HOW TO COMPLETE THIS TASK: Look for the word "attivo" in the data below, and copy every line that holds it.
[Start of section]
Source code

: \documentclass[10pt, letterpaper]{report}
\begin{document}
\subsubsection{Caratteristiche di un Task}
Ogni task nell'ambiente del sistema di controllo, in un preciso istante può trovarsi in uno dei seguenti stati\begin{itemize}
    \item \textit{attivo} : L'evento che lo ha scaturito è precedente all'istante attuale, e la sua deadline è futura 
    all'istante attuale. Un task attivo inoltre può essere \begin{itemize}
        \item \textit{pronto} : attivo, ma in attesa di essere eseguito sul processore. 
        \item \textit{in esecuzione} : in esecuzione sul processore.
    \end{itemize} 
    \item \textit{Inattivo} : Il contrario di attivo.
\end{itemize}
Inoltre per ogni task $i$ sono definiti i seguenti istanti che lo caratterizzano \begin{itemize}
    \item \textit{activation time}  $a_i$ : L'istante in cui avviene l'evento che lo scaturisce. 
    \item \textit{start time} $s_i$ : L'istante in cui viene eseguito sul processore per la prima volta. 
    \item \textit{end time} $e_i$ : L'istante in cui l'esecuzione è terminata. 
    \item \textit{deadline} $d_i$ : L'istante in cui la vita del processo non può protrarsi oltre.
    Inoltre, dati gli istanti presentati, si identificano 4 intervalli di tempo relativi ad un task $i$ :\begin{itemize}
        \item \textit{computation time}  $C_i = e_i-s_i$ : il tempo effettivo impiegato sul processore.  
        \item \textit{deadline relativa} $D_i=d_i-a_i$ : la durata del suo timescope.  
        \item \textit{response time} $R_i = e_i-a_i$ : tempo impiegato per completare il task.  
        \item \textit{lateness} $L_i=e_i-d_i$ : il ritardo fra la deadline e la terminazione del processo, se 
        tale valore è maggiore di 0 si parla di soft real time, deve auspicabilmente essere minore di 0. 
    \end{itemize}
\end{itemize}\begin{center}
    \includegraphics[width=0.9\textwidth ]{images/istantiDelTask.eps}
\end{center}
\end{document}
[End of section]
ANSWER SPACE:
    \item \textit{attivo} : L'evento che lo ha scaturito è precedente all'istante attuale, e la sua deadline è futura 
    all'istante attuale. Un task attivo inoltre può essere \begin{itemize}
        \item \textit{pronto} : attivo, ma in attesa di essere eseguito sul processore. 
    \item \textit{Inattivo} : Il contrario di attivo.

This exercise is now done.